8. Top instructors on slow play
Digest’s Matthew Rudy chatted with some of the biggest names in instruction about pace-of-play in pro golf…
  • “Jim McLean (Jim McLean Golf School at the Biltmore, Coral Gables, Fla.): It’s a major issue. Slow play ruins golf, whether you’re talking about a tour event or a regular weekend round at a public course. How many tee times is a course losing when a round takes five and a half hours?”
  • “Mark Blackburn (Greystone Golf & Country Club, Birmingham, Ala.): Yes, it’s an issue for the Tour, but I wouldn’t call it a universal issue. So much of it has to do with course design. In the U.S., you’re usually riding, and the tee boxes are far away from the previous green. I walked 11 miles following [student] Chez Reavie in Kapalua. That takes time. A course with water and sand? It just takes longer. They’re not having the same problems in the U.K., where the classic courses have tees and greens that are closer together. You’re playing in two and a half hours over there.”

Full piece.

9. Screw the haters
Golf Channel’s Nick Menta…”During the Wednesday round he recorded a video for another user’s Snapchat account, which was subsequently recorded and made the rounds in a more public manner.”

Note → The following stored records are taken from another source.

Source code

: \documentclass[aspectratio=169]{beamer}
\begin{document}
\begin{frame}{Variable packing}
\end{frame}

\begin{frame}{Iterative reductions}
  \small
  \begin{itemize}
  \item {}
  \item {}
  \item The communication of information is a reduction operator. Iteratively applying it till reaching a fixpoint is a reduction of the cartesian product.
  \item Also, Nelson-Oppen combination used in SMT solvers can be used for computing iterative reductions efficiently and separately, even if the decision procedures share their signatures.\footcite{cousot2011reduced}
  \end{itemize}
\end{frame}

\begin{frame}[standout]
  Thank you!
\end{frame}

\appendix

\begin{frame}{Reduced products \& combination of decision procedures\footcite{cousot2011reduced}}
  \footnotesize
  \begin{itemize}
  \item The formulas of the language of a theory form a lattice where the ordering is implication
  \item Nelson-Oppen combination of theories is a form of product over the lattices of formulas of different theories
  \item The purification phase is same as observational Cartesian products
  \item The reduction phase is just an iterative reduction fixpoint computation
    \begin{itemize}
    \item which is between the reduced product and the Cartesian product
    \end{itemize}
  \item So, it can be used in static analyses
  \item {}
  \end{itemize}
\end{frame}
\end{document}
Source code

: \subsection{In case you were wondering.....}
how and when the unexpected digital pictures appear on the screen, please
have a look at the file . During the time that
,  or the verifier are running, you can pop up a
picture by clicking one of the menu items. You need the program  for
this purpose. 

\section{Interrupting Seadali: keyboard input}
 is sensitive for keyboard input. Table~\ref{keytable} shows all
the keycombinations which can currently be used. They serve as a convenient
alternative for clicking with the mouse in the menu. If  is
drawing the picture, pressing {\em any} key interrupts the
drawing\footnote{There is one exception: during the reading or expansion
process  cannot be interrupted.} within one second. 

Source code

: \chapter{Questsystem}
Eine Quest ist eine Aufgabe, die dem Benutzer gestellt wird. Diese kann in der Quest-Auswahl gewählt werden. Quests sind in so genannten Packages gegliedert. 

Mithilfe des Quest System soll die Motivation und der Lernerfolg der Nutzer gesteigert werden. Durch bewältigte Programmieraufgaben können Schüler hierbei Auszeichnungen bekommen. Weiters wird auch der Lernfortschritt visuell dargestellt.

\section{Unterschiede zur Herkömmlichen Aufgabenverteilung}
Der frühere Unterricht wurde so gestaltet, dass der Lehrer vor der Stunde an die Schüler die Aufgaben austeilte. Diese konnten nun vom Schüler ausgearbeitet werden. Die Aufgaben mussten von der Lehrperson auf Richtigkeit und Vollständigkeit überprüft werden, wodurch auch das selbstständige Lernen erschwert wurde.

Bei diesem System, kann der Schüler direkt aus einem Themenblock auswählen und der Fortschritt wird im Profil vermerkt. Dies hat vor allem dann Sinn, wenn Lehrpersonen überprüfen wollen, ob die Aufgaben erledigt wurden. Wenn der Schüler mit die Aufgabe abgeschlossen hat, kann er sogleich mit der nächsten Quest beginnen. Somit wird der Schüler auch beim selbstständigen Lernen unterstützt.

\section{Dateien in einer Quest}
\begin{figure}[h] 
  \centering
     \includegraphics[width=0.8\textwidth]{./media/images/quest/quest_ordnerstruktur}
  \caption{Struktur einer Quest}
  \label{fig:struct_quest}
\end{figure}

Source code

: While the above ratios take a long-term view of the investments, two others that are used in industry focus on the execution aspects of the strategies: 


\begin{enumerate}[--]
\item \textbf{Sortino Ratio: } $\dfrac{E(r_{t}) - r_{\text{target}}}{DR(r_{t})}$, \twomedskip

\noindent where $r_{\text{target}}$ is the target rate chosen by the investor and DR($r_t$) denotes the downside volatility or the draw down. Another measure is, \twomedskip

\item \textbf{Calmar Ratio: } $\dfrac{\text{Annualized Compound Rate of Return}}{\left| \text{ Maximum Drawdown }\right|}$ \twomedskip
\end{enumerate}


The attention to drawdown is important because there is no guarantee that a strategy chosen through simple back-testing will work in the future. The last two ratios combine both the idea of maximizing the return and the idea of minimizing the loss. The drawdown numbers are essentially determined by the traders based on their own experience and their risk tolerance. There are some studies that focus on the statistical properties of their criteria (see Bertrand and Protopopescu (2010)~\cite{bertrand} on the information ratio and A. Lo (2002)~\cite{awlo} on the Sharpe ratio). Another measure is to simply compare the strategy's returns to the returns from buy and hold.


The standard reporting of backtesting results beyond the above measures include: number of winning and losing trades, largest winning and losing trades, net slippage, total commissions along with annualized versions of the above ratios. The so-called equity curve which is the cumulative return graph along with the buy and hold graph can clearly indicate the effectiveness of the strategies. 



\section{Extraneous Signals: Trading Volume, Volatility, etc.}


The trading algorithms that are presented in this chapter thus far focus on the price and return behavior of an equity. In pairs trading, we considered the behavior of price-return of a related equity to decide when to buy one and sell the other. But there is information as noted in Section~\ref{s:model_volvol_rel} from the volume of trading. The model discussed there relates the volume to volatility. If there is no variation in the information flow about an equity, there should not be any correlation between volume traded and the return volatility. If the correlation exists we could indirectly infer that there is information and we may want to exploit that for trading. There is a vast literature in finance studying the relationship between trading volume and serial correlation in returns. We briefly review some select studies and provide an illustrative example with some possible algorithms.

  • “In the video DeChambeau remains unapologetic, noting that despite the viral putt he was “never on the clock last week” at Liberty National.”

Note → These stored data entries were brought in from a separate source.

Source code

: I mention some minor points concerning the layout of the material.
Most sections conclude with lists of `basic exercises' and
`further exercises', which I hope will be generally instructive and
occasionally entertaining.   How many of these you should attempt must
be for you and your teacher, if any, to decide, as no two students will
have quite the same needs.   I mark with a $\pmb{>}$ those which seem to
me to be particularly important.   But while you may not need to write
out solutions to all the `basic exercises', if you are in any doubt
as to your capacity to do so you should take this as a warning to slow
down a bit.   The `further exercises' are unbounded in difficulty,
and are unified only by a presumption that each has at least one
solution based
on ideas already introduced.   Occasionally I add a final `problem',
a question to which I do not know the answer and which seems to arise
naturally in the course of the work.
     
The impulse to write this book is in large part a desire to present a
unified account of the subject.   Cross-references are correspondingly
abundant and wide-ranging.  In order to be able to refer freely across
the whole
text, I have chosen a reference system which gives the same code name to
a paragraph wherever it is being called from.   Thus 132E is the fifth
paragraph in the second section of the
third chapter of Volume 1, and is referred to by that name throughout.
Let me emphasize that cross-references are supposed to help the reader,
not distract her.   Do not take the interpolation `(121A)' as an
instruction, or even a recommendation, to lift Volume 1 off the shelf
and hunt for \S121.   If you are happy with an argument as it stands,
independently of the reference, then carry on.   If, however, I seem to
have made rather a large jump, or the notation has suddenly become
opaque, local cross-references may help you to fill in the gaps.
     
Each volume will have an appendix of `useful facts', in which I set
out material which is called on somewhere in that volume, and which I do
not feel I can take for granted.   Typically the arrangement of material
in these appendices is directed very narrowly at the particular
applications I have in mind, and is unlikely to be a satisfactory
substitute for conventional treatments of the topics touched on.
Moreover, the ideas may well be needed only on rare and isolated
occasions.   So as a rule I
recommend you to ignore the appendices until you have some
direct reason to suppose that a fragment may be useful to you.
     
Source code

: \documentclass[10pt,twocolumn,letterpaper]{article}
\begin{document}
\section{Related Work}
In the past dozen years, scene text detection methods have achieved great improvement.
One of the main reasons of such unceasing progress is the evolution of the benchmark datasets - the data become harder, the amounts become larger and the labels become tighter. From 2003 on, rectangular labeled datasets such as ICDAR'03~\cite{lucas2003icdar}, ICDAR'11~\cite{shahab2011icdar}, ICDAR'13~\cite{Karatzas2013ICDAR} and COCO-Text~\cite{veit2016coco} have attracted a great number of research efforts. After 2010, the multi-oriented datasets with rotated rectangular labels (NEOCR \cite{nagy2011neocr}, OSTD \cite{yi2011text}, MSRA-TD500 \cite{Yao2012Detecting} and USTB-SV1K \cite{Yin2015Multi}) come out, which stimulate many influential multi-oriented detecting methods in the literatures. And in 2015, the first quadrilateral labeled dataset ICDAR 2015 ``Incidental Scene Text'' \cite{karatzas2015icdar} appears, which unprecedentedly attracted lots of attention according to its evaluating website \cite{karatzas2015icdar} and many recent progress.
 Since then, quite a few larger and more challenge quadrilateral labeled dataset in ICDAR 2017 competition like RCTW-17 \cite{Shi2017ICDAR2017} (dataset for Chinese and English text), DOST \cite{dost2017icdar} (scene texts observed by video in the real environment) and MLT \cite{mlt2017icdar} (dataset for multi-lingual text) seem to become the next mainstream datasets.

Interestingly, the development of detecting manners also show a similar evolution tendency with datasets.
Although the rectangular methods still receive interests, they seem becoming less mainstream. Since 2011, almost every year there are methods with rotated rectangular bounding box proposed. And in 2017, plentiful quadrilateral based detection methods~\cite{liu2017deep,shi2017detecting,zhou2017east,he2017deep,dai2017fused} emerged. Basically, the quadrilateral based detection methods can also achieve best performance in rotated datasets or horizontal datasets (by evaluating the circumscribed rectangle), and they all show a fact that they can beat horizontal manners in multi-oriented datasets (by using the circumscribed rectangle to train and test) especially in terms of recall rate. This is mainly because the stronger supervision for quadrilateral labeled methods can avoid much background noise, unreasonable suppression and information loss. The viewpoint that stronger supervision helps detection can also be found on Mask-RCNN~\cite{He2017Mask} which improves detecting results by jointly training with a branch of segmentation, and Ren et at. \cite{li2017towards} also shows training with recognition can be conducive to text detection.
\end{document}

  • “I’m out here, doing the right thing, having a great time with the pro-am guys, killing it,” DeChambeau said. “And honestly, we’re on these guys’ asses all the time. Last week I played under time par, this week we’ll do the same thing.”
  • …”Y’all can say whatever you want, but we’re having a f—ing awesome time,” DeChambeau said. “So screw all y’all haters, no big deal. I still love you all, even though you hate me.”